If there’s no will, they get to fight over the big stuff too.
But if the deceased takes his last breath in a Bowery flophouse or an SRO welfare hotel, if the cops zip him into a body bag and cart him down a couple of flights of stairs, then anything worth the taking is pretty sure to get taken. The little stash of emergency cash, the couple of bucks left over from the most recent government check, the folded ten-dollar bill in the shoe—if a relative does turn up, it will have long since disappeared. The cops take it.
I always did. I learned from a partner, who explained the ethics of the situation. The ethical thing, he told me, was to divvy up with your partner.
And so I robbed the dead. It didn’t keep me up nights, or lead me to drink a drop more bourbon than I’d have had anyway. I can’t imagine it amounted to much over the years. Usually it was five dollars, ten dollars, certainly well under a hundred dollars. But one time I got to share $972 with my partner du jour. I remember the amount, remember how precisely we split it down the middle, remember what a nice windfall the $486 made, and how it left me with a feeling of gratitude and respect toward the derelict who’d unintentionally bestowed it upon me. (He’d gotten drunk, fell in his bathroom, gashed his head open, and bled out before recovering consciousness. We were ready to hate him for the mess he’d created, but the money he left us changed our attitude. Of course you don’t have to be on the Bowery to die like that; the actor William Holden managed it just about a year before I had my last drink.)
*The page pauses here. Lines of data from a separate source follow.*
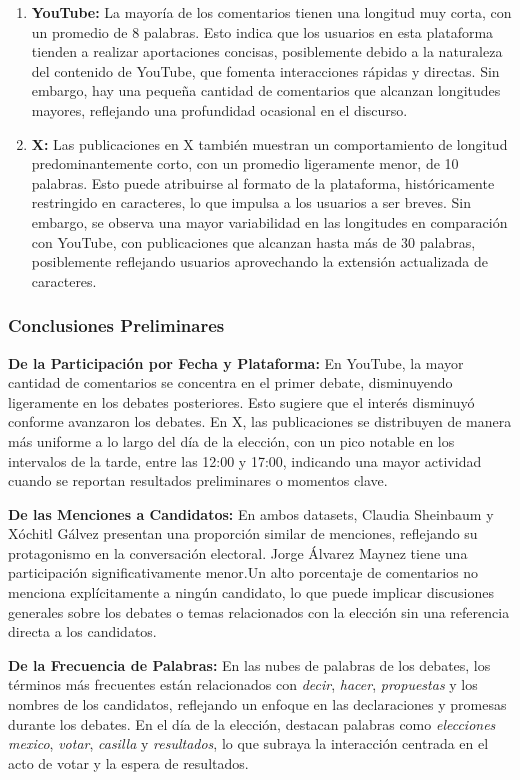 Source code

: \documentclass[10pt, a4paper]{article}
\begin{document}
	\begin{enumerate}
		\item \textbf{YouTube:} La mayoría de los comentarios tienen una longitud muy corta, con un promedio de 8 palabras. Esto indica que los usuarios en esta plataforma tienden a realizar aportaciones concisas, posiblemente debido a la naturaleza del contenido de YouTube, que fomenta interacciones rápidas y directas. Sin embargo, hay una pequeña cantidad de comentarios que alcanzan longitudes mayores, reflejando una profundidad ocasional en el discurso.
		
		\item \textbf{X:} Las publicaciones en X también muestran un comportamiento de longitud predominantemente corto, con un promedio ligeramente menor, de 10 palabras. Esto puede atribuirse al formato de la plataforma, históricamente restringido en caracteres, lo que impulsa a los usuarios a ser breves. Sin embargo, se observa una mayor variabilidad en las longitudes en comparación con YouTube, con publicaciones que alcanzan hasta más de 30 palabras, posiblemente reflejando usuarios aprovechando la extensión actualizada de caracteres.
	\end{enumerate}
	
	\subsubsection{Conclusiones Preliminares}
	\textbf{De la Participación por Fecha y Plataforma:} En YouTube, la mayor cantidad de comentarios se concentra en el primer debate, disminuyendo ligeramente en los debates posteriores. Esto sugiere que el interés disminuyó conforme avanzaron los debates. En X, las publicaciones se distribuyen de manera más uniforme a lo largo del día de la elección, con un pico notable en los intervalos de la tarde, entre las 12:00 y 17:00, indicando una mayor actividad cuando se reportan resultados preliminares o momentos clave.
	
	\textbf{De las Menciones a Candidatos:} En ambos datasets, Claudia Sheinbaum y Xóchitl Gálvez presentan una proporción similar de menciones, reflejando su protagonismo en la conversación electoral. Jorge Álvarez Maynez tiene una participación significativamente menor.Un alto porcentaje de comentarios no menciona explícitamente a ningún candidato, lo que puede implicar discusiones generales sobre los debates o temas relacionados con la elección sin una referencia directa a los candidatos.
	
	\textbf{De la Frecuencia de Palabras:} En las nubes de palabras de los debates, los términos más frecuentes están relacionados con \textit{decir}, \textit{hacer}, \textit{propuestas} y los nombres de los candidatos, reflejando un enfoque en las declaraciones y promesas durante los debates. En el día de la elección, destacan palabras como \textit{elecciones mexico}, \textit{votar}, \textit{casilla} y \textit{resultados}, lo que subraya la interacción centrada en el acto de votar y la espera de resultados.
	
\end{document}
More names for my list, if I ever actually took the Eighth Step. How did you make amends to men whose names you had managed to forget as soon as you’d written up the report? I wasn’t even sure I’d been wrong to take the money. If my partner and I left it, that just meant somebody else would pocket it. And who was legally supposed to get it? The State of New York? What the hell did some bureau in Albany need with five dollars here and ten dollars there, or even a princely $972?
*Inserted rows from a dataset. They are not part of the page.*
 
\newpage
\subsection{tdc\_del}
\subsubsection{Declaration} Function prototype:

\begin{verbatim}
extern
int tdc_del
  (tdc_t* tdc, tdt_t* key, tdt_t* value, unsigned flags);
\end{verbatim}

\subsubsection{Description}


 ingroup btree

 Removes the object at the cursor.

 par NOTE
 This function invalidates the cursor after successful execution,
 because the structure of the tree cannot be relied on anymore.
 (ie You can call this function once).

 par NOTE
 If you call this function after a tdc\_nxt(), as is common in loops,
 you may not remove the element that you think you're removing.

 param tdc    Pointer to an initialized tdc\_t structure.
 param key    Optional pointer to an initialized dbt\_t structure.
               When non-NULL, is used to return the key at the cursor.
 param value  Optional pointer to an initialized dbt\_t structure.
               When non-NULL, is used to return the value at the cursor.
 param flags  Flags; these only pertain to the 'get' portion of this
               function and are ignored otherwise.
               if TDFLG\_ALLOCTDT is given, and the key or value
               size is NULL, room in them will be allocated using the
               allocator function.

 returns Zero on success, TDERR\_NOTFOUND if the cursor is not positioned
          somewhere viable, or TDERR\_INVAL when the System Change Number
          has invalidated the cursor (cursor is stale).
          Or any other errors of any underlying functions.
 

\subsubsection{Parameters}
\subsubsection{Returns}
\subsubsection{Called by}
On the other hand, it wasn’t my money.
A lot of John Does and Richard Roes for my list, plus a couple of Mary Moes. Because women died too, of causes natural and unnatural, and you had to look in their purses for ID, didn’t you? And you’d always find a couple of dollars.
I was partnered with one prince of the city who took a pair of hoop earrings from the ears of a dead hooker. “These look like eighteen karat,” he said. “What does the poor darling need with gold earrings in potter’s field?”
I told him to keep them. Was I sure? Yes, I said, I was sure. Be a shame to split the pair, I said.
Noble of me. Maybe that’d be enough to get me into Heaven.
XXVI
I ALMOST DIDN’T recognize you,” I said.
Donna grinned, fluffed her hair. “Is it that different?”
The long auburn hair that had flowed down over her shoulders, and occasionally drifted into her eyes, had been cropped boyishly short and permed into a tight cap of curls. Richard, behind the wheel, said, “Isn’t it fabulous? And positively transformative—or do I want to say transformational?”